You gotta love Antonio Brufau of Repsol – everything he says makes so much sense. Let’s see if the Europeans can get their act together. From the Financial Times:
Repsol chief calls for unified energy policy across EU By Carola Hoyos and Mark Mulligan The head of Spain’s biggest energy company has lambasted European politicians’ inability to formulate a unified energy policy. Antonio Brufau, executive chairman of Repsol, said yesterday Europe needed to consider energy as an integral part of its foreign policy. He criticised Europe’s lack of cohesion when dealing with powerful oil and gas producers such as Russia and Algeria. In an interview with the FT, he also said the European Union’s biofuels targets were misguided, and questioned Europe’s failure to develop a cross-border gas and electricity network. “In terms of energy, Europe is not advancing in the right direction,” he said. “We have to have one single voice, one single policy, one single market.” The fact that Germany negotiated bilaterally with Russia for gas showed that “Europe was failing”, he said.

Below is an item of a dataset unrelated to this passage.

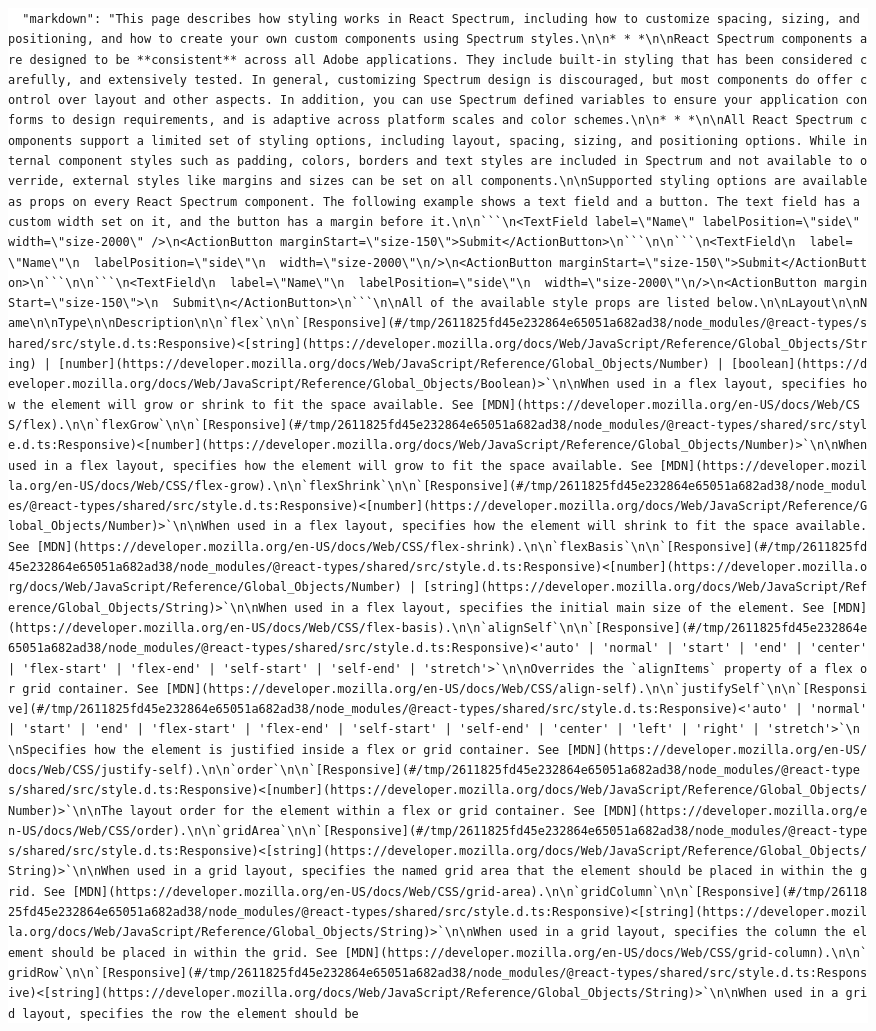       "markdown": "This page describes how styling works in React Spectrum, including how to customize spacing, sizing, and positioning, and how to create your own custom components using Spectrum styles.\n\n* * *\n\nReact Spectrum components are designed to be **consistent** across all Adobe applications. They include built-in styling that has been considered carefully, and extensively tested. In general, customizing Spectrum design is discouraged, but most components do offer control over layout and other aspects. In addition, you can use Spectrum defined variables to ensure your application conforms to design requirements, and is adaptive across platform scales and color schemes.\n\n* * *\n\nAll React Spectrum components support a limited set of styling options, including layout, spacing, sizing, and positioning options. While internal component styles such as padding, colors, borders and text styles are included in Spectrum and not available to override, external styles like margins and sizes can be set on all components.\n\nSupported styling options are available as props on every React Spectrum component. The following example shows a text field and a button. The text field has a custom width set on it, and the button has a margin before it.\n\n```\n<TextField label=\"Name\" labelPosition=\"side\" width=\"size-2000\" />\n<ActionButton marginStart=\"size-150\">Submit</ActionButton>\n```\n\n```\n<TextField\n  label=\"Name\"\n  labelPosition=\"side\"\n  width=\"size-2000\"\n/>\n<ActionButton marginStart=\"size-150\">Submit</ActionButton>\n```\n\n```\n<TextField\n  label=\"Name\"\n  labelPosition=\"side\"\n  width=\"size-2000\"\n/>\n<ActionButton marginStart=\"size-150\">\n  Submit\n</ActionButton>\n```\n\nAll of the available style props are listed below.\n\nLayout\n\nName\n\nType\n\nDescription\n\n`flex`\n\n`[Responsive](#/tmp/2611825fd45e232864e65051a682ad38/node_modules/@react-types/shared/src/style.d.ts:Responsive)<[string](https://developer.mozilla.org/docs/Web/JavaScript/Reference/Global_Objects/String) | [number](https://developer.mozilla.org/docs/Web/JavaScript/Reference/Global_Objects/Number) | [boolean](https://developer.mozilla.org/docs/Web/JavaScript/Reference/Global_Objects/Boolean)>`\n\nWhen used in a flex layout, specifies how the element will grow or shrink to fit the space available. See [MDN](https://developer.mozilla.org/en-US/docs/Web/CSS/flex).\n\n`flexGrow`\n\n`[Responsive](#/tmp/2611825fd45e232864e65051a682ad38/node_modules/@react-types/shared/src/style.d.ts:Responsive)<[number](https://developer.mozilla.org/docs/Web/JavaScript/Reference/Global_Objects/Number)>`\n\nWhen used in a flex layout, specifies how the element will grow to fit the space available. See [MDN](https://developer.mozilla.org/en-US/docs/Web/CSS/flex-grow).\n\n`flexShrink`\n\n`[Responsive](#/tmp/2611825fd45e232864e65051a682ad38/node_modules/@react-types/shared/src/style.d.ts:Responsive)<[number](https://developer.mozilla.org/docs/Web/JavaScript/Reference/Global_Objects/Number)>`\n\nWhen used in a flex layout, specifies how the element will shrink to fit the space available. See [MDN](https://developer.mozilla.org/en-US/docs/Web/CSS/flex-shrink).\n\n`flexBasis`\n\n`[Responsive](#/tmp/2611825fd45e232864e65051a682ad38/node_modules/@react-types/shared/src/style.d.ts:Responsive)<[number](https://developer.mozilla.org/docs/Web/JavaScript/Reference/Global_Objects/Number) | [string](https://developer.mozilla.org/docs/Web/JavaScript/Reference/Global_Objects/String)>`\n\nWhen used in a flex layout, specifies the initial main size of the element. See [MDN](https://developer.mozilla.org/en-US/docs/Web/CSS/flex-basis).\n\n`alignSelf`\n\n`[Responsive](#/tmp/2611825fd45e232864e65051a682ad38/node_modules/@react-types/shared/src/style.d.ts:Responsive)<'auto' | 'normal' | 'start' | 'end' | 'center' | 'flex-start' | 'flex-end' | 'self-start' | 'self-end' | 'stretch'>`\n\nOverrides the `alignItems` property of a flex or grid container. See [MDN](https://developer.mozilla.org/en-US/docs/Web/CSS/align-self).\n\n`justifySelf`\n\n`[Responsive](#/tmp/2611825fd45e232864e65051a682ad38/node_modules/@react-types/shared/src/style.d.ts:Responsive)<'auto' | 'normal' | 'start' | 'end' | 'flex-start' | 'flex-end' | 'self-start' | 'self-end' | 'center' | 'left' | 'right' | 'stretch'>`\n\nSpecifies how the element is justified inside a flex or grid container. See [MDN](https://developer.mozilla.org/en-US/docs/Web/CSS/justify-self).\n\n`order`\n\n`[Responsive](#/tmp/2611825fd45e232864e65051a682ad38/node_modules/@react-types/shared/src/style.d.ts:Responsive)<[number](https://developer.mozilla.org/docs/Web/JavaScript/Reference/Global_Objects/Number)>`\n\nThe layout order for the element within a flex or grid container. See [MDN](https://developer.mozilla.org/en-US/docs/Web/CSS/order).\n\n`gridArea`\n\n`[Responsive](#/tmp/2611825fd45e232864e65051a682ad38/node_modules/@react-types/shared/src/style.d.ts:Responsive)<[string](https://developer.mozilla.org/docs/Web/JavaScript/Reference/Global_Objects/String)>`\n\nWhen used in a grid layout, specifies the named grid area that the element should be placed in within the grid. See [MDN](https://developer.mozilla.org/en-US/docs/Web/CSS/grid-area).\n\n`gridColumn`\n\n`[Responsive](#/tmp/2611825fd45e232864e65051a682ad38/node_modules/@react-types/shared/src/style.d.ts:Responsive)<[string](https://developer.mozilla.org/docs/Web/JavaScript/Reference/Global_Objects/String)>`\n\nWhen used in a grid layout, specifies the column the element should be placed in within the grid. See [MDN](https://developer.mozilla.org/en-US/docs/Web/CSS/grid-column).\n\n`gridRow`\n\n`[Responsive](#/tmp/2611825fd45e232864e65051a682ad38/node_modules/@react-types/shared/src/style.d.ts:Responsive)<[string](https://developer.mozilla.org/docs/Web/JavaScript/Reference/Global_Objects/String)>`\n\nWhen used in a grid layout, specifies the row the element should be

He warned that the balance of power could tip in favour of energy producers if Europe failed to present a united front. “We have to look closely at the balance between national oil companies and international oil companies. Do [European] markets belong to Gazprom, or to the international oil companies of Europe?”Although individual companies still had to negotiate their own supply contracts, he said a common energy policy among European states would help set the framework for these negotiations. “If Europe spoke with one voice, then there would be more equilibrium between it and the producer countries.”Mr Brufau said this lack of unity was also reflected in EU directives on alternative energy sources, which often failed to draw on the experience of member states. Efforts by the EU to increase production of bioethanol, for example, were misguided, as it replaces gasoline, which is in surplus, but fails to tackle the shortage of diesel fuel. “If Europe produces bioethanol it will not reduce by one barrel its oil imports. If Europe produces biodiesel it will reduce its oil imports.”The Repsol head also questioned how much technical analysis had gone into Europe’s 20/20/20 target, which calls for 20 per cent of energy to come from renewable sources, and a 20 per cent improvement in efficiency by 2020. “Why not 22/18/17?” he asked, noting these issues needed to be treated scientifically rather than like “a game of bingo”.Carbon capture will be critical. But the system by which carbon is stored is still prohibitively expensive.Mr Brufau noted that the US was funding research on this issue with state money, but that Europe was refusing to do so. “Europe is already subsidising many things. The question is: should we be subsiding agriculture or new technologies?”